Here’s a review of We Are One by N.R. Montgomery of ThePomPom.org
When was the last time you flipped through a children’s book?
If you can remember, what did you see? What questions did you ask?
For some children, flipping through vivid pages of whimsical storytelling instantly sends them to a far-off place. Some of these children flip and then stare, captivated, without question for where the line between reality and fantasy lay….
And why should they question, right? They have their whole lives to inquire.
Some children will question. AND question. AND question–till YOU are blue in the face. Why do the dwarves have such silly names? Why is the wicked witch so mean? Why would anyone eat green eggs and ham? Why?
Parents and caregivers, does any of this resonate with you?
Imagine yourself the caregiver or parent of an interracial child (perhaps you already are). This child of yours is the inquisitive example.
Grandma, why don’t any of the princes have brown skin like I do?
Dad, why don’t the princesses have black hair and dark eyes like me?
No matter the answers you’d conjure up, the identity of this child has been stifled, halted in some way by a TV show, by a movie, and yes, by a children’s book that fails to offer any image bearing resemblance to their mirror’s reflection. Some will look for this validation in all that they see.
As a young girl with a diverse heritage, native features and dark hair, Tasha Ina Church was the inquisitive one. Though her parents wrangled her questions about culture and race the best they could, it took a decade or two for Tasha to develop an outlet for the unresolved tension of the young reader that lived within her: her own multicultural children’s books.
During her interview, Church casually joked about a vendor she spoke to who said that multiculturalism was a new trend. Though this comment was a sign to her that people are finally beginning to acknowledge multiculturalism, it was also clear to her how unaware some remain to the commonplaceness of multiculturalism for those growing up in diverse households and communities. For Church, multiculturalism is a birthright for all, not a dated fad.
Tasha’s first children’s book, We are One at the Falling of the Sun, a love story that tells why the sun rises and sets, is written in the style of traditional Native American folklore. Using cultural depictions and names from Algonquin Native, Chinese, and North African cultural origins, it is the tale of Kiros (“King” in North African), a merman whose movement throughout the sea creates the ocean’s currents, and his love MeiFai (“Beautiful Beginning” in Chinese), a sun princess who sews together sunbeams for the earth below. The two connect and find their union a challenging feat as one lives in the sky and the other in the sea below. The lovers not only live in two vastly separate domains but come from lineages that expect homogeny among their race.
They each are forced to ask for approval from their families to be with one another.
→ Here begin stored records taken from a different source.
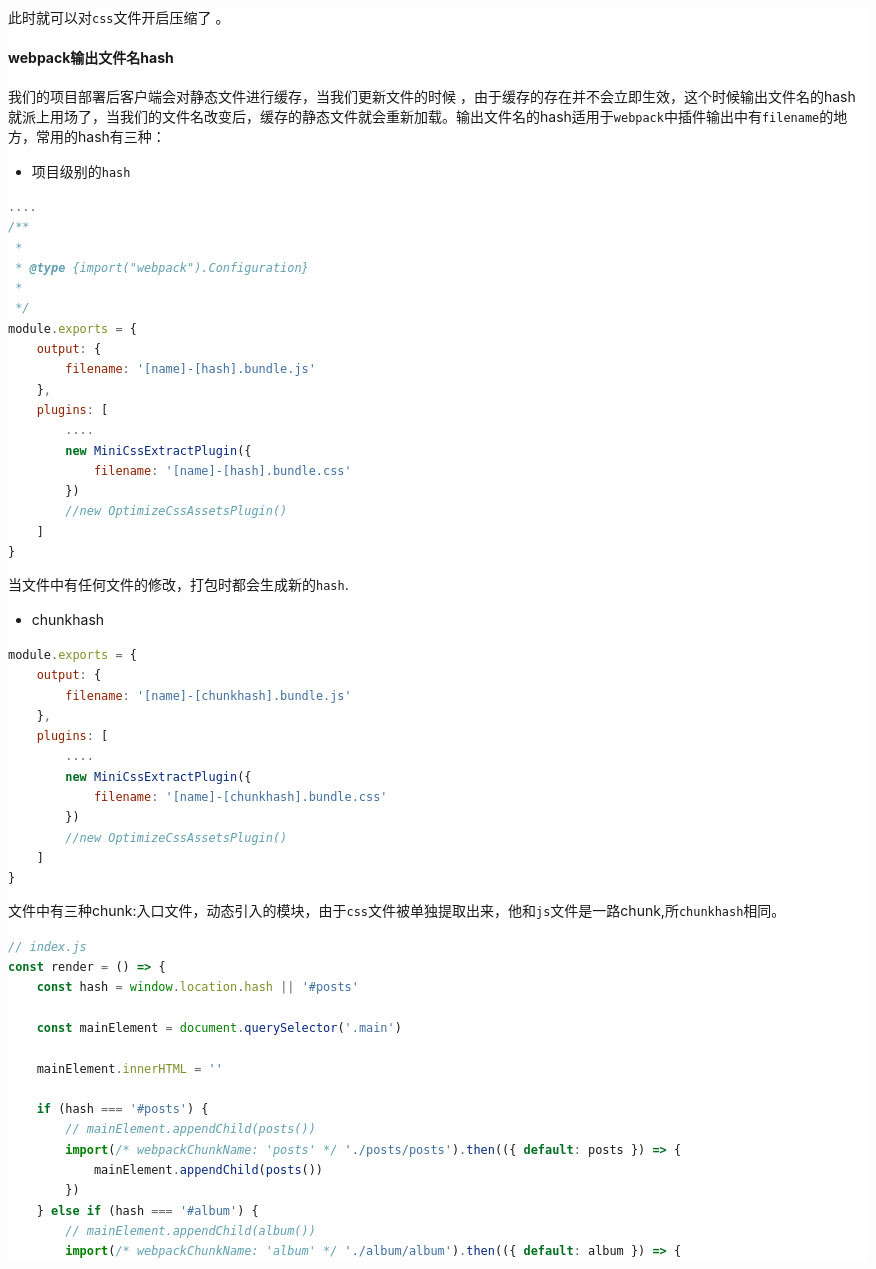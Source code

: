 此时就可以对`css`文件开启压缩了 。

#### webpack输出文件名hash

我们的项目部署后客户端会对静态文件进行缓存，当我们更新文件的时候 ，由于缓存的存在并不会立即生效，这个时候输出文件名的hash就派上用场了，当我们的文件名改变后，缓存的静态文件就会重新加载。输出文件名的hash适用于`webpack`中插件输出中有`filename`的地方，常用的hash有三种：

* 项目级别的`hash`

```js
....
/**
 *
 * @type {import("webpack").Configuration}
 *
 */
module.exports = {
	output: {
		filename: '[name]-[hash].bundle.js'
	},
	plugins: [
		....
		new MiniCssExtractPlugin({
			filename: '[name]-[hash].bundle.css'
		})
		//new OptimizeCssAssetsPlugin()
	]
}
```

当文件中有任何文件的修改，打包时都会生成新的`hash`.

* chunkhash

```js
module.exports = {
	output: {
		filename: '[name]-[chunkhash].bundle.js'
	},
	plugins: [
		....
		new MiniCssExtractPlugin({
			filename: '[name]-[chunkhash].bundle.css'
		})
		//new OptimizeCssAssetsPlugin()
	]
}
```

文件中有三种chunk:入口文件，动态引入的模块，由于`css`文件被单独提取出来，他和`js`文件是一路chunk,所`chunkhash`相同。

```js
// index.js
const render = () => {
	const hash = window.location.hash || '#posts'

	const mainElement = document.querySelector('.main')

	mainElement.innerHTML = ''

	if (hash === '#posts') {
		// mainElement.appendChild(posts())
		import(/* webpackChunkName: 'posts' */ './posts/posts').then(({ default: posts }) => {
			mainElement.appendChild(posts())
		})
	} else if (hash === '#album') {
		// mainElement.appendChild(album())
		import(/* webpackChunkName: 'album' */ './album/album').then(({ default: album }) => {
```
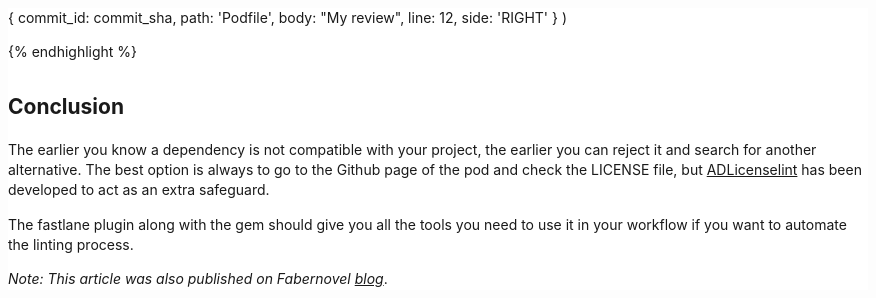   {
    commit_id: commit_sha,
    path: 'Podfile',
    body: "My review",
    line: 12,
    side: 'RIGHT'
  }
)

{% endhighlight %}

## Conclusion

The earlier you know a dependency is not compatible with your project, the earlier you can reject it and search for another alternative.
The best option is always to go to the Github page of the pod and check the LICENSE file, but [ADLicenselint](https://github.com/faberNovel/ad_licenselint/) has been developed to act as an extra safeguard.

The fastlane plugin along with the gem should give you all the tools you need to use it in your workflow if you want to automate the linting process.

_Note: This article was also published on Fabernovel [blog](https://www.fabernovel.com/en/engineering/lintint-licenses-ios)_.

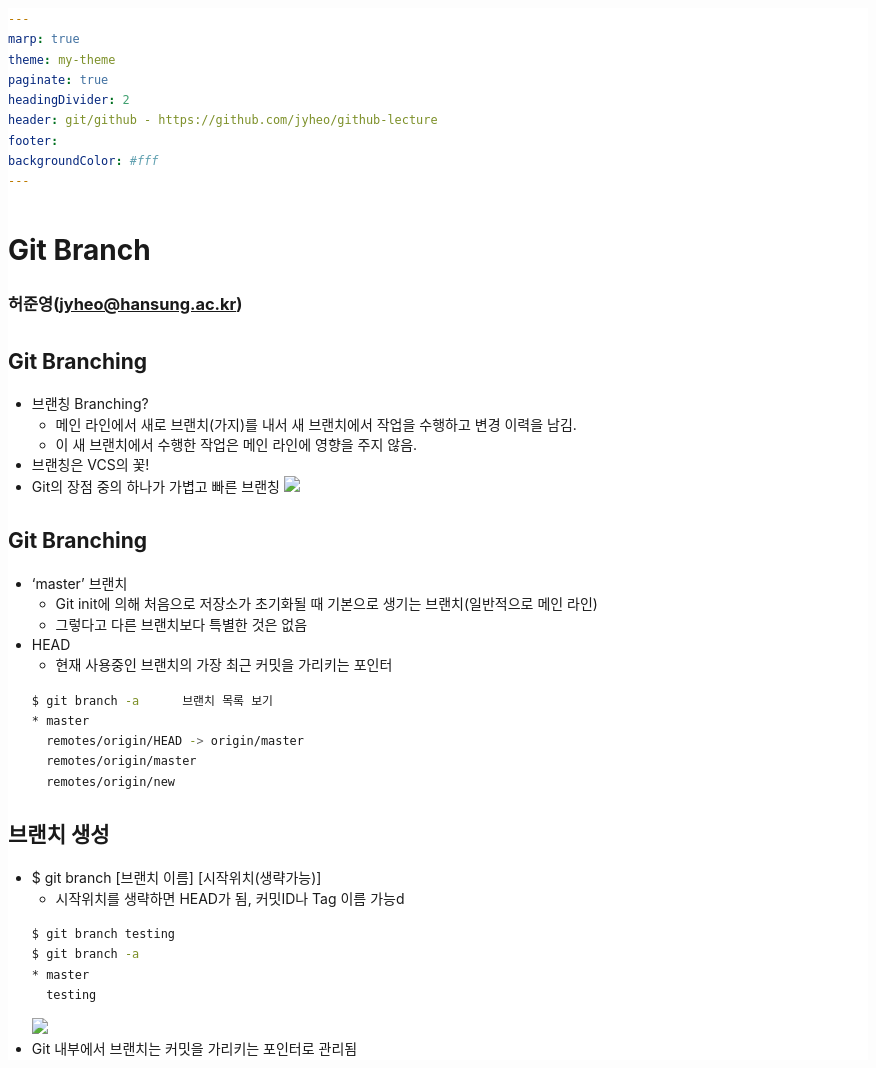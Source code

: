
 ```yaml
---
marp: true
theme: my-theme
paginate: true
headingDivider: 2
header: git/github - https://github.com/jyheo/github-lecture
footer: 
backgroundColor: #fff
---
```


# Git Branch

### 허준영(jyheo@hansung.ac.kr)


## Git Branching
- 브랜칭 Branching?
    - 메인 라인에서 새로 브랜치(가지)를 내서 새 브랜치에서 작업을 수행하고 변경 이력을 남김.
    - 이 새 브랜치에서 수행한 작업은 메인 라인에 영향을 주지 않음.
- 브랜칭은 VCS의 꽃!
- Git의 장점 중의 하나가 가볍고 빠른 브랜칭
![](images/branch.png)


## Git Branching
- ‘master’ 브랜치
    - Git init에 의해 처음으로 저장소가 초기화될 때 기본으로 생기는 브랜치(일반적으로 메인 라인)
    - 그렇다고 다른 브랜치보다 특별한 것은 없음
- HEAD
    - 현재 사용중인 브랜치의 가장 최근 커밋을 가리키는 포인터
    ```bash
    $ git branch -a      브랜치 목록 보기
    * master
      remotes/origin/HEAD -> origin/master
      remotes/origin/master
      remotes/origin/new
    ```


## 브랜치 생성
- $ git branch [브랜치 이름] [시작위치(생략가능)]
    - 시작위치를 생략하면 HEAD가 됨, 커밋ID나 Tag 이름 가능d
    ```bash
    $ git branch testing
    $ git branch -a
    * master
      testing  
    ```
    ![](images/branch-create.png)
- Git 내부에서 브랜치는 커밋을 가리키는 포인터로 관리됨
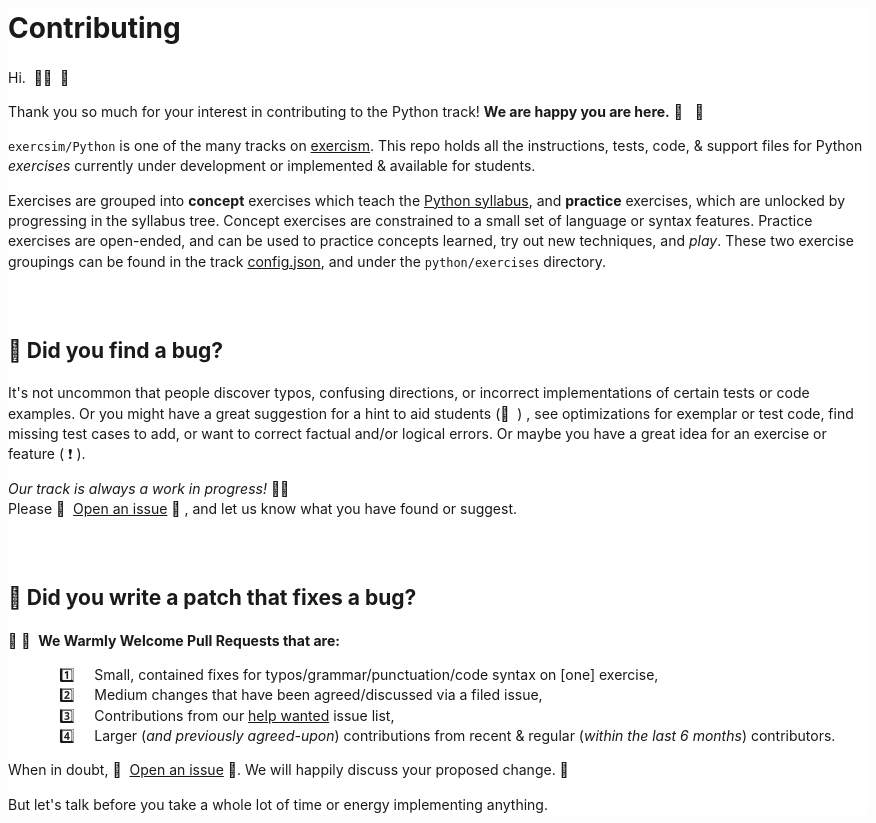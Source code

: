 #  Contributing

Hi. &nbsp;👋🏽 &nbsp;👋 &nbsp;

Thank you so much for your interest in contributing to the Python track!  **We are happy you are here.** 🌟 &nbsp; 🎉


`exercsim/Python` is  one of the many tracks on [exercism][exercism-website]. This repo holds all the instructions, tests, code, & support files for Python *exercises* currently under development or implemented & available for students.

Exercises are grouped into **concept** exercises which teach the [Python syllabus][python-syllabus], and **practice** exercises, which are unlocked by progressing in the syllabus tree. Concept exercises are constrained to a small set of language or syntax features. Practice exercises are open-ended, and can be used to practice concepts learned, try out new techniques, and _play_.  These two exercise groupings can be found in the track [config.json][config-json], and under the `python/exercises` directory.

<br>

## 🐛 **Did you find a bug?**

It's not uncommon that people discover typos, confusing directions, or incorrect implementations of  certain tests or code examples.  Or you might have a great suggestion for a hint to aid students (💙 &nbsp;) ,  see optimizations for exemplar or test code, find missing test cases to add, or want to correct factual and/or logical errors.  Or maybe you have a great idea for an exercise or feature (&nbsp;❗&nbsp;).

_Our track is always a work in progress!_ 🌟🌟  
Please  📛 &nbsp;[Open an issue][open-an-issue]&nbsp;📛 , and let us know what you have found or suggest.

<br>

## 🚧  **Did you write a patch that fixes a bug?**

 💛 💙&nbsp; **We Warmly Welcome Pull Requests that are:**

&nbsp;&nbsp;&nbsp;&nbsp;&nbsp;&nbsp;&nbsp;&nbsp;&nbsp;&nbsp;&nbsp;&nbsp; 1️⃣  &nbsp;&nbsp;&nbsp; Small, contained fixes for typos/grammar/punctuation/code syntax on [one] exercise,  
&nbsp;&nbsp;&nbsp;&nbsp;&nbsp;&nbsp;&nbsp;&nbsp;&nbsp;&nbsp;&nbsp;&nbsp; 2️⃣&nbsp;&nbsp;&nbsp;&nbsp; Medium changes that have been agreed/discussed via a filed issue,  
&nbsp;&nbsp;&nbsp;&nbsp;&nbsp;&nbsp;&nbsp;&nbsp;&nbsp;&nbsp;&nbsp;&nbsp; 3️⃣ &nbsp;&nbsp;&nbsp;&nbsp;Contributions from our [help wanted][help-wanted] issue list,  
&nbsp;&nbsp;&nbsp;&nbsp;&nbsp;&nbsp;&nbsp;&nbsp;&nbsp;&nbsp;&nbsp;&nbsp; 4️⃣ &nbsp;&nbsp;&nbsp;&nbsp;Larger (_and previously agreed-upon_) contributions from recent & regular (_within the last 6 months_) contributors.

When in doubt, 📛 &nbsp;[Open an issue][open-an-issue]&nbsp;📛. We will happily discuss your proposed change. 🐍

But let's talk before you take a whole lot of time or energy implementing anything.


[.flake8]: https://github.com/exercism/python/blob/main/.flake8
[EOL]: https://en.wikipedia.org/wiki/Newline
[PEP8]: https://www.python.org/dev/peps/pep-0008/
[american-english]: https://github.com/exercism/docs/blob/main/building/markdown/style-guide.md
[being-a-good-community-member]: https://github.com/exercism/docs/tree/main/community/good-member
[cater-waiter]: https://github.com/exercism/python/tree/main/exercises/concept/cater-waiter
[card-games-testfile]: https://github.com/exercism/python/blob/main/exercises/concept/card-games/lists_test.py
[concept-exercise-anatomy]: https://github.com/exercism/docs/blob/main/building/tracks/concept-exercises.md
[concept-exercises]: https://github.com/exercism/docs/blob/main/building/tracks/concept-exercises.md
[config-json]: https://github.com/exercism/javascript/blob/main/config.json
[configlet-general]: https://github.com/exercism/configlet
[configlet]: https://github.com/exercism/docs/blob/main/building/configlet/generating-documents.md
[configlet-lint]: https://github.com/exercism/configlet#configlet-lint
[distinguishing-test-iterations]: https://docs.python.org/3/library/unittest.html#distinguishing-test-iterations-using-subtests
[enumerate]: https://docs.python.org/3/library/functions.html#enumerate
[exercise-config-json]: https://github.com/exercism/docs/blob/main/building/tracks/concept-exercises.md#full-example
[exercise-presentation]: https://github.com/exercism/docs/blob/main/building/tracks/presentation.md
[exercism-admins]: https://github.com/exercism/docs/blob/main/community/administrators.md
[exercism-code-of-conduct]: https://exercism.org/docs/using/legal/code-of-conduct
[exercism-concepts]: https://github.com/exercism/docs/blob/main/building/tracks/concepts.md
[exercism-contributors]: https://github.com/exercism/docs/blob/main/community/contributors.md
[exercism-internal-linking]: https://github.com/exercism/docs/blob/main/building/markdown/internal-linking.md
[exercism-markdown-specification]: https://github.com/exercism/docs/blob/main/building/markdown/markdown.md
[exercism-markdown-widgets]: https://github.com/exercism/docs/blob/main/building/markdown/widgets.md
[exercism-mentors]: https://github.com/exercism/docs/tree/main/mentoring
[exercism-tasks]: https://exercism.org/docs/building/product/tasks
[exercism-track-maintainers]: https://github.com/exercism/docs/blob/main/community/maintainers.md
[exercism-track-structure]: https://github.com/exercism/docs/tree/main/building/tracks
[exercism-website]: https://exercism.org/
[exercism-writing-style]: https://github.com/exercism/docs/blob/main/building/markdown/style-guide.md
[flake8]: http://flake8.pycqa.org/
[flake8-noqa]: https://flake8.pycqa.org/en/3.1.1/user/ignoring-errors.html#in-line-ignoring-errors
[google-coding-style]: https://google.github.io/styleguide/pyguide.html
[guidos-gorgeous-lasagna-testfile]: https://github.com/exercism/python/blob/main/exercises/concept/guidos-gorgeous-lasagna/lasagna_test.py
[help-wanted]: https://github.com/exercism/python/issues?q=is%3Aissue+is%3Aopen+label%3A%22help+wanted%22
[implicit-line-joining]: https://google.github.io/styleguide/pyguide.html#32-line-length
[markdown-language]: https://guides.github.com/pdfs/markdown-cheatsheet-online.pdf
[open-an-issue]: https://github.com/exercism/python/issues/new/choose
[pep8-for-humans]: https://pep8.org/
[practice-exercise-anatomy]: https://github.com/exercism/docs/blob/main/building/tracks/practice-exercises.md
[practice-exercise-files]: https://github.com/exercism/docs/blob/main/building/tracks/practice-exercises.md#exercise-files
[practice-exercises]: https://github.com/exercism/docs/blob/main/building/tracks/practice-exercises.md
[prettier]: https://prettier.io/
[problem-specifications]: https://github.com/exercism/problem-specifications
[pylint]: https://pylint.pycqa.org/en/v2.11.1/user_guide/index.html
[pylintrc]: https://github.com/exercism/python/blob/main/pylintrc
[pylint-disable-check]: https://pylint.pycqa.org/en/latest/user_guide/message-control.html#block-disables
[pytest]: https://docs.pytest.org/en/6.2.x/contents.html
[pytestmark]: https://docs.pytest.org/en/6.2.x/example/markers.html
[python-syllabus]: https://exercism.org/tracks/python/concepts
[python-track-test-generator]: https://github.com/exercism/python/blob/main/docs/GENERATOR.md
[.style.yapf]: https://github.com/exercism/python/blob/main/.style.yapf
[subtest]: https://docs.python.org/3/library/unittest.html#unittest.TestCase.subTest
[the-words-that-we-use]: https://github.com/exercism/docs/blob/main/community/good-member/words.md
[unittest]: https://docs.python.org/3/library/unittest.html#unittest.TestCase
[version-tagged-language-features]: https://docs.python.org/3/library/stdtypes.html#dict.popitem
[website-contributing-section]: https://exercism.org/docs/building
[yapf]: https://github.com/google/yapf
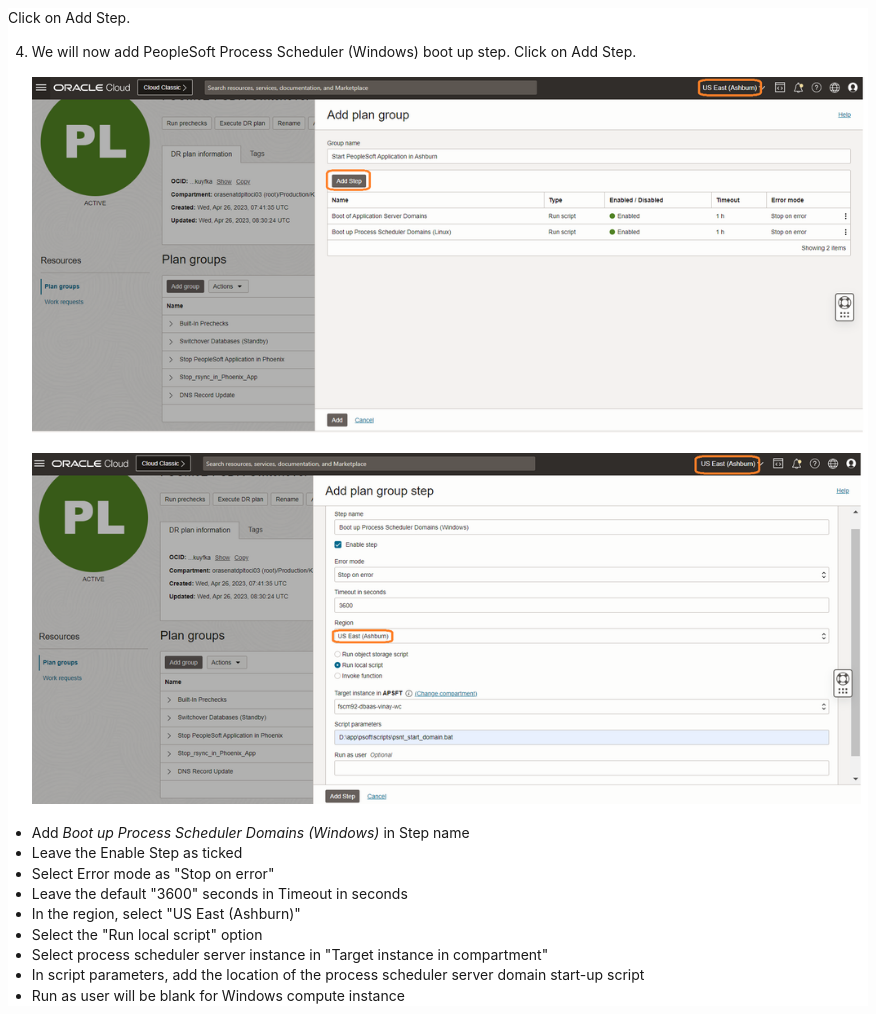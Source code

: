 Click on Add Step.
 
4. We will now add PeopleSoft Process Scheduler (Windows) boot up step. Click on Add Step.

    ![phoenix-add-prcs-windows-boot-script](./images/phoenix-add-prcs-windows-boot-script.png)

    ![phoenix-add-prcs-windows-boot-script](./images/phoenix-add-prcs-windows-boot-script2.png)

  - Add *Boot up Process Scheduler Domains (Windows)* in Step name
  - Leave the Enable Step as ticked
  - Select Error mode as "Stop on error"
  - Leave the default "3600" seconds in Timeout in seconds
  - In the region, select "US East (Ashburn)"
  - Select the "Run local script" option
  - Select process scheduler server instance in "Target instance in compartment"
  - In script parameters, add the location of the process scheduler server domain start-up script
  - Run as user will be blank for Windows compute instance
To their parents, a union seems impossible. (The language Church uses in this portion of the story is particularly poetic and rich, like her hand drawn illustrations.)
As the story ends, a clever compromise is made that allows Kiros and MeiFai to remain true to their cultural upbringing and be united with one another. The sun sets, bringing MeiFai and Kiros together, and then rises, separating the two again so that they may continue bringing their gifts to their own worlds.
In this tale, there is an underlying commentary about race relations that gives caregivers a unique opportunity to discuss racial and cultural differences. Church states, “it is important to start this discussion early because kids today see what is presented in the media and are unable to appreciate their own multiculturalism and diversity.”
Today, if Church encounters someone who says, “I wish that I had more cultural heritage,” she tells them to research who they are: “the culture is there; they just haven’t acknowledged it yet.” In this way, Tasha hopes that We are One at the Falling of the Sun will be used by caregivers to begin acknowledging culture in their homes, daycares, and schools.
Acknowledging cultural difference was an important part of Church’s reading experience. Because she questioned the lack of diversity in popular children’s texts as a child, Church and her parents found obscure children’s books to read that offered the diversity she longed for not only in regards to race but also in terms of gender dynamics. Church easily called to mind Vassolisa the Wise (unknown author), Mermaid Stories from Around the World by Mary Pope Osborne and Paul Werstine, and her all time favorite, Weaving of a Dream by Marilee Heyer.
These children’s texts helped silence some of the questions Church had about clear representation for one (the mainstream cultural norm) and taught her to value representation for all cultures. This is why she has chosen to honor various cultures in We are One at the Falling of the Sun.
Along with being a first time author, Church is also a student and a community activist for social justice and urban youth empowerment in Tacoma, Washington. She is a contributor to Divine Table 9, a blog that she and a divine group of diverse women created to help people live life to their fullest potential. When she isn’t writing for the blog, she is with the youth of Fab-5 in their new Tacoma space, Fabitat, as they learn the four cornerstone elements of Hip-Hop Culture: breakdancing, MC’ing, DJ’ing, and legal graffiti artwork–multicultural outreach at its best.
On Spetember 9th, 2011, We are One at the Falling of the Sun will be presented to the public for the first time at the Washington State History Museum. Doors open at 5 pm. Admission is free for all who drop in, which includes their ticket to the Museum for the evening. Please come and celebrate the completion of this new important addition to children’s literature and education.